What I Love About It: The brilliant use of 3D. The spectacular effects work. Alfonso Cuarón’s superb direcrtion. Sandra Bullock’s best performance she’s done. She is spectacular.
Best Quote: “It’s time to stop driving. It’s time to go home.”
27. ROUNDERS (1998)
Director: John Dahl
Wirters: David Levien, Brian Koppelman
Mike McDermott (Matt Damon) is a reformed gambler who has a caring girlfriend and he studies law at a university. But he gets pulled back into the world of high stakes poker when Mike’s best friend Worm (Edward Norton) is released from prison. Worm enjoys Mike’s expertise and uses him to con unsuspecting gamblers. But when Worm loses big time to a Russian Mafioso Teddy KGB (John Malkovich), that’s when their friendship is truly measured. Will Mike step up and take part on match of poker where Mike’s life is at stake? This movie is favourite sport (well sort of) movie of mine. This movie is so damn suave and cool, and the script is as lean as can be. Matt Damon is really really good as Mike, and his character is more likeable than his role as a math genius with issues in Good Will Hunting. Norton is also good as the smarmy asshole who recklessly involves Mike in his shenanigans, but John Malkovich steals the show as Teddy KGB, a talented but conceited Mafioso card shark. Their final showdown is a thing of legends. Awesome, cool and smart, this one’s got it all.

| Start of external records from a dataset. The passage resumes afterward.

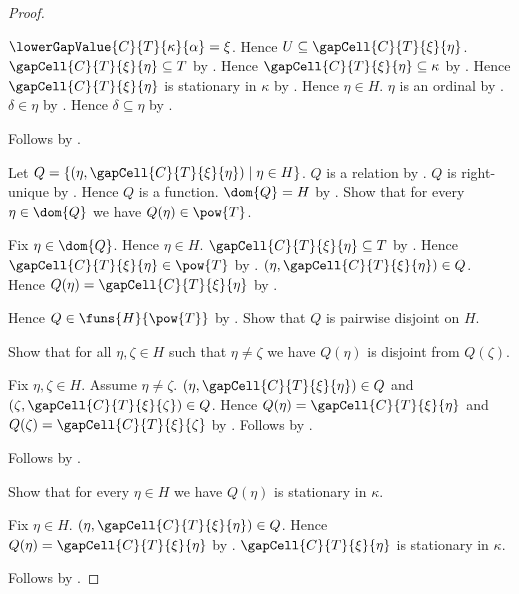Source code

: \begin{proof}
\begin{subproof}
\begin{subproof}
            $\lowerGapValue{C}{T}{\kappa}{\alpha}=\xi$.
            Hence $U\subseteq\gapCell{C}{T}{\xi}{\eta}$.
            $\gapCell{C}{T}{\xi}{\eta}\subseteq T$
                by .
            Hence $\gapCell{C}{T}{\xi}{\eta}\subseteq\kappa$
                by .
            Hence $\gapCell{C}{T}{\xi}{\eta}$ is stationary in $\kappa$
                by .
            Hence $\eta\in H$.
            $\eta$ is an ordinal by .
            $\delta\in\eta$ by .
            Hence $\delta\subseteq\eta$
                by .
        \end{subproof}
        Follows by .
    \end{subproof}
    Let $Q=\{(\eta,\gapCell{C}{T}{\xi}{\eta})\mid\eta\in H\}$.
    $Q$ is a relation by .
    $Q$ is right-unique by .
    Hence $Q$ is a function.
    $\dom{Q}=H$ by .
    Show that for every $\eta\in\dom{Q}$ we have $Q(\eta)\in\pow{T}$.
    \begin{subproof}
        Fix $\eta\in\dom{Q}$.
        Hence $\eta\in H$.
        $\gapCell{C}{T}{\xi}{\eta}\subseteq T$
            by .
        Hence $\gapCell{C}{T}{\xi}{\eta}\in\pow{T}$
            by .
        $(\eta,\gapCell{C}{T}{\xi}{\eta})\in Q$.
        Hence $Q(\eta)=\gapCell{C}{T}{\xi}{\eta}$
            by .
    \end{subproof}
    Hence $Q\in\funs{H}{\pow{T}}$ by .
    Show that $Q$ is pairwise disjoint on $H$.
    \begin{subproof}
        Show that for all $\eta,\zeta\in H$ such that $\eta\neq\zeta$
            we have $Q(\eta)$ is disjoint from $Q(\zeta)$.
        \begin{subproof}
            Fix $\eta,\zeta\in H$.
            Assume $\eta\neq\zeta$.
            $(\eta,\gapCell{C}{T}{\xi}{\eta})\in Q$ and
                $(\zeta,\gapCell{C}{T}{\xi}{\zeta})\in Q$.
            Hence $Q(\eta)=\gapCell{C}{T}{\xi}{\eta}$ and
                $Q(\zeta)=\gapCell{C}{T}{\xi}{\zeta}$
                by .
            Follows by .
        \end{subproof}
        Follows by .
    \end{subproof}
    Show that for every $\eta\in H$ we have
        $Q(\eta)$ is stationary in $\kappa$.
    \begin{subproof}
        Fix $\eta\in H$.
        $(\eta,\gapCell{C}{T}{\xi}{\eta})\in Q$.
        Hence $Q(\eta)=\gapCell{C}{T}{\xi}{\eta}$
            by .
        $\gapCell{C}{T}{\xi}{\eta}$ is stationary in $\kappa$.
    \end{subproof}
    Follows by .
\end{proof}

What I love About It: Teddy KGB and the all of the poker sequences.
Best Quote: ”If you can’t spot the sucker in the first half hour at the table, then you ARE the sucker.”
26. CALAMARI UNION (1985)
Director: Aki Kaurismäki
Writer: Aki Kaurismäki
The film opens at a bar in Kallio (it’s a Kaurismäki film, after all), where fifteen Franks and one Pekka desire a better life and they decide to escape Kallio and head to Eira, where life will be better. They each choose different paths and their destinies take them to adventures where not everyone survives. The destination is irrelevant, it’s the journey that makes the difference. All 16 actors are incredibly cool and the machismo is tangible. The film is very episodic and it doesn’t follow the traditional conventions of cinema, but it makes the film unpredictable and therefore more enjoyable. Definitely not for everyone, this movie is an unforgettable piece of world cinema and worth checking out, preferably in smoky theater with some wine with you. That’s okay, because I read that Kaurismäki was either under the influence himself or had hangovers when he shot this film. Now that’s gangsta.
What I Love About It: That unrepeatable mood the film has. The Franks. And Pekka.
Best Quote: ”Thank you Frank. I have organized us transport to the extreme centre of the city. After that it’s every man for himself.”